**Task to carry out:**
Could you return the full listing below exactly as it appears?

(Data to examine Opens)

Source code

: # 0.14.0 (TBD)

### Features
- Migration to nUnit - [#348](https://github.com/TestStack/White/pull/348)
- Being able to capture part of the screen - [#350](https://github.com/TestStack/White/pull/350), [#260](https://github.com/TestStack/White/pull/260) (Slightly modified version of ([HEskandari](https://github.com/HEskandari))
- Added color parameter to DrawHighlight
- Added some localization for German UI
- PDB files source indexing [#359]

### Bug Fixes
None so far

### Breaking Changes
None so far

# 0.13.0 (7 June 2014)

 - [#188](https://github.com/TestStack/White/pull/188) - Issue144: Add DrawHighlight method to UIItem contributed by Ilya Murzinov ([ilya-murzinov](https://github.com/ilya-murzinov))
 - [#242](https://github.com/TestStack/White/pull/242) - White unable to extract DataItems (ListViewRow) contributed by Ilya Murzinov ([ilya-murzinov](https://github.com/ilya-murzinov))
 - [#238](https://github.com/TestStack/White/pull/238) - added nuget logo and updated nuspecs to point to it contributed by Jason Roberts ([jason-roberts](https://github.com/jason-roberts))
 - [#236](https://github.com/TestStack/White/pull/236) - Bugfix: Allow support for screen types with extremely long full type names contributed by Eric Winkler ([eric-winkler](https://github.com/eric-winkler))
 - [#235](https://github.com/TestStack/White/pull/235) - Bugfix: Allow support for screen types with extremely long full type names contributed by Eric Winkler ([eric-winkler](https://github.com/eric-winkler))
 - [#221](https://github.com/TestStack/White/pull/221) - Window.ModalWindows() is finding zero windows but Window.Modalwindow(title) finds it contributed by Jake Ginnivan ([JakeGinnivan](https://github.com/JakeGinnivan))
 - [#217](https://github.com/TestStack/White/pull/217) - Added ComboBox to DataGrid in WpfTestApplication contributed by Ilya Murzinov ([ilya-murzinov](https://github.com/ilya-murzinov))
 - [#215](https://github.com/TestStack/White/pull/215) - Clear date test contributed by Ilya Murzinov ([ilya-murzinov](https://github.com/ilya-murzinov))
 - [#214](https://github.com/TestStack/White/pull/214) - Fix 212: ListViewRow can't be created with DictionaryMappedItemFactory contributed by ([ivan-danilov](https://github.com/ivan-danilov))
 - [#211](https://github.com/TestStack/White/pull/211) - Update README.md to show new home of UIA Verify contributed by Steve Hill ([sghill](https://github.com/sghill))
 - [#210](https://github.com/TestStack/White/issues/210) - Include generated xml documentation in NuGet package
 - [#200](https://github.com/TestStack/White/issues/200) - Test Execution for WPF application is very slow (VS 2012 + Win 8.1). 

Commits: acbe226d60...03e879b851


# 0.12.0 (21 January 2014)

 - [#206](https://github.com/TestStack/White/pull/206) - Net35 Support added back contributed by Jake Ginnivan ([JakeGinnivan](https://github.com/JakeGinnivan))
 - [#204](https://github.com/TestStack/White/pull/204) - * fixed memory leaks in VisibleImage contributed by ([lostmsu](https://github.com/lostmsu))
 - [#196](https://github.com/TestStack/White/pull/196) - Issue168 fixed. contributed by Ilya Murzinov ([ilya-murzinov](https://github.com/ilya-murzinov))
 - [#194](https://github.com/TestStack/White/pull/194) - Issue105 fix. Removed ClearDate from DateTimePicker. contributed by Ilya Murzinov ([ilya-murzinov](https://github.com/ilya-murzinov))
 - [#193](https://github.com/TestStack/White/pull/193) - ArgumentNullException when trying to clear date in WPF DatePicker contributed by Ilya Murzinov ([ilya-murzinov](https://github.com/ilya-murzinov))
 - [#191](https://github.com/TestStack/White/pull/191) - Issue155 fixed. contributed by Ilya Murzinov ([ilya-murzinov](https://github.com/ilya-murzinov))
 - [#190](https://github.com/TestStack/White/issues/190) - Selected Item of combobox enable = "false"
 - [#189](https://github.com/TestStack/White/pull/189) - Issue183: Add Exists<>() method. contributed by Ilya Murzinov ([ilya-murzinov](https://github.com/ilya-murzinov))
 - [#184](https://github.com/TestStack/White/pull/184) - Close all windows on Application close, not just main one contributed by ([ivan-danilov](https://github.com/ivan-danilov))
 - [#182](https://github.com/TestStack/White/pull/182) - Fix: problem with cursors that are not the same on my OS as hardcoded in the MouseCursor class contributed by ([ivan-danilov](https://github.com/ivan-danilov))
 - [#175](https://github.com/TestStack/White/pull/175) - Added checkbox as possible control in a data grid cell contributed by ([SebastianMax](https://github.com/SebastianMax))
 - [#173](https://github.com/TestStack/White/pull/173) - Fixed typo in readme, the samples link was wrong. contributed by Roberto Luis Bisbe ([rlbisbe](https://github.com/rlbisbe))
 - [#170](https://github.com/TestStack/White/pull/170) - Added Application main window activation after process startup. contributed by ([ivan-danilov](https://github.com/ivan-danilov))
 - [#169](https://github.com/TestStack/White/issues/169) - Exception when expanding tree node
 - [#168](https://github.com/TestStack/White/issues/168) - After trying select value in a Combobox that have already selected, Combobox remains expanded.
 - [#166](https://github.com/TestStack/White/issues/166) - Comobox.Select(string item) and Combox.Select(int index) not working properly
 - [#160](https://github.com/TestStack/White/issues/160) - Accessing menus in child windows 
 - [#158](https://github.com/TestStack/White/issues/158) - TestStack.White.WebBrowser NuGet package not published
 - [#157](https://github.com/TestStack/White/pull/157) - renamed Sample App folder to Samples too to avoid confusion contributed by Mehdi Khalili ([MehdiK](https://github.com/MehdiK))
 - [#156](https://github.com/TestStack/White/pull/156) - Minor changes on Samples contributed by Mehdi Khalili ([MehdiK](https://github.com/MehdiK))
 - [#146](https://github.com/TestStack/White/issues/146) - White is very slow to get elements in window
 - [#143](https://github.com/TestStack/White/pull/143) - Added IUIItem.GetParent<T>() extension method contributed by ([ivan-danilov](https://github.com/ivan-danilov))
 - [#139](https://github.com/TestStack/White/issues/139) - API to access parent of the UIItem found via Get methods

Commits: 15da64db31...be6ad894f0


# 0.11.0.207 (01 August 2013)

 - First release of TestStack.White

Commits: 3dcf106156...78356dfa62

(Data to examine Closes)

**Task answer:**
Source code

: # 0.14.0 (TBD)

### Features
- Migration to nUnit - [#348](https://github.com/TestStack/White/pull/348)
- Being able to capture part of the screen - [#350](https://github.com/TestStack/White/pull/350), [#260](https://github.com/TestStack/White/pull/260) (Slightly modified version of ([HEskandari](https://github.com/HEskandari))
- Added color parameter to DrawHighlight
- Added some localization for German UI
- PDB files source indexing [#359]

### Bug Fixes
None so far

### Breaking Changes
None so far

# 0.13.0 (7 June 2014)

 - [#188](https://github.com/TestStack/White/pull/188) - Issue144: Add DrawHighlight method to UIItem contributed by Ilya Murzinov ([ilya-murzinov](https://github.com/ilya-murzinov))
 - [#242](https://github.com/TestStack/White/pull/242) - White unable to extract DataItems (ListViewRow) contributed by Ilya Murzinov ([ilya-murzinov](https://github.com/ilya-murzinov))
 - [#238](https://github.com/TestStack/White/pull/238) - added nuget logo and updated nuspecs to point to it contributed by Jason Roberts ([jason-roberts](https://github.com/jason-roberts))
 - [#236](https://github.com/TestStack/White/pull/236) - Bugfix: Allow support for screen types with extremely long full type names contributed by Eric Winkler ([eric-winkler](https://github.com/eric-winkler))
 - [#235](https://github.com/TestStack/White/pull/235) - Bugfix: Allow support for screen types with extremely long full type names contributed by Eric Winkler ([eric-winkler](https://github.com/eric-winkler))
 - [#221](https://github.com/TestStack/White/pull/221) - Window.ModalWindows() is finding zero windows but Window.Modalwindow(title) finds it contributed by Jake Ginnivan ([JakeGinnivan](https://github.com/JakeGinnivan))
 - [#217](https://github.com/TestStack/White/pull/217) - Added ComboBox to DataGrid in WpfTestApplication contributed by Ilya Murzinov ([ilya-murzinov](https://github.com/ilya-murzinov))
 - [#215](https://github.com/TestStack/White/pull/215) - Clear date test contributed by Ilya Murzinov ([ilya-murzinov](https://github.com/ilya-murzinov))
 - [#214](https://github.com/TestStack/White/pull/214) - Fix 212: ListViewRow can't be created with DictionaryMappedItemFactory contributed by ([ivan-danilov](https://github.com/ivan-danilov))
 - [#211](https://github.com/TestStack/White/pull/211) - Update README.md to show new home of UIA Verify contributed by Steve Hill ([sghill](https://github.com/sghill))
 - [#210](https://github.com/TestStack/White/issues/210) - Include generated xml documentation in NuGet package
 - [#200](https://github.com/TestStack/White/issues/200) - Test Execution for WPF application is very slow (VS 2012 + Win 8.1). 

Commits: acbe226d60...03e879b851


# 0.12.0 (21 January 2014)

 - [#206](https://github.com/TestStack/White/pull/206) - Net35 Support added back contributed by Jake Ginnivan ([JakeGinnivan](https://github.com/JakeGinnivan))
 - [#204](https://github.com/TestStack/White/pull/204) - * fixed memory leaks in VisibleImage contributed by ([lostmsu](https://github.com/lostmsu))
 - [#196](https://github.com/TestStack/White/pull/196) - Issue168 fixed. contributed by Ilya Murzinov ([ilya-murzinov](https://github.com/ilya-murzinov))
 - [#194](https://github.com/TestStack/White/pull/194) - Issue105 fix. Removed ClearDate from DateTimePicker. contributed by Ilya Murzinov ([ilya-murzinov](https://github.com/ilya-murzinov))
 - [#193](https://github.com/TestStack/White/pull/193) - ArgumentNullException when trying to clear date in WPF DatePicker contributed by Ilya Murzinov ([ilya-murzinov](https://github.com/ilya-murzinov))
 - [#191](https://github.com/TestStack/White/pull/191) - Issue155 fixed. contributed by Ilya Murzinov ([ilya-murzinov](https://github.com/ilya-murzinov))
 - [#190](https://github.com/TestStack/White/issues/190) - Selected Item of combobox enable = "false"
 - [#189](https://github.com/TestStack/White/pull/189) - Issue183: Add Exists<>() method. contributed by Ilya Murzinov ([ilya-murzinov](https://github.com/ilya-murzinov))
 - [#184](https://github.com/TestStack/White/pull/184) - Close all windows on Application close, not just main one contributed by ([ivan-danilov](https://github.com/ivan-danilov))
 - [#182](https://github.com/TestStack/White/pull/182) - Fix: problem with cursors that are not the same on my OS as hardcoded in the MouseCursor class contributed by ([ivan-danilov](https://github.com/ivan-danilov))
 - [#175](https://github.com/TestStack/White/pull/175) - Added checkbox as possible control in a data grid cell contributed by ([SebastianMax](https://github.com/SebastianMax))
 - [#173](https://github.com/TestStack/White/pull/173) - Fixed typo in readme, the samples link was wrong. contributed by Roberto Luis Bisbe ([rlbisbe](https://github.com/rlbisbe))
 - [#170](https://github.com/TestStack/White/pull/170) - Added Application main window activation after process startup. contributed by ([ivan-danilov](https://github.com/ivan-danilov))
 - [#169](https://github.com/TestStack/White/issues/169) - Exception when expanding tree node
 - [#168](https://github.com/TestStack/White/issues/168) - After trying select value in a Combobox that have already selected, Combobox remains expanded.
 - [#166](https://github.com/TestStack/White/issues/166) - Comobox.Select(string item) and Combox.Select(int index) not working properly
 - [#160](https://github.com/TestStack/White/issues/160) - Accessing menus in child windows 
 - [#158](https://github.com/TestStack/White/issues/158) - TestStack.White.WebBrowser NuGet package not published
 - [#157](https://github.com/TestStack/White/pull/157) - renamed Sample App folder to Samples too to avoid confusion contributed by Mehdi Khalili ([MehdiK](https://github.com/MehdiK))
 - [#156](https://github.com/TestStack/White/pull/156) - Minor changes on Samples contributed by Mehdi Khalili ([MehdiK](https://github.com/MehdiK))
 - [#146](https://github.com/TestStack/White/issues/146) - White is very slow to get elements in window
 - [#143](https://github.com/TestStack/White/pull/143) - Added IUIItem.GetParent<T>() extension method contributed by ([ivan-danilov](https://github.com/ivan-danilov))
 - [#139](https://github.com/TestStack/White/issues/139) - API to access parent of the UIItem found via Get methods

Commits: 15da64db31...be6ad894f0


# 0.11.0.207 (01 August 2013)

 - First release of TestStack.White

Commits: 3dcf106156...78356dfa62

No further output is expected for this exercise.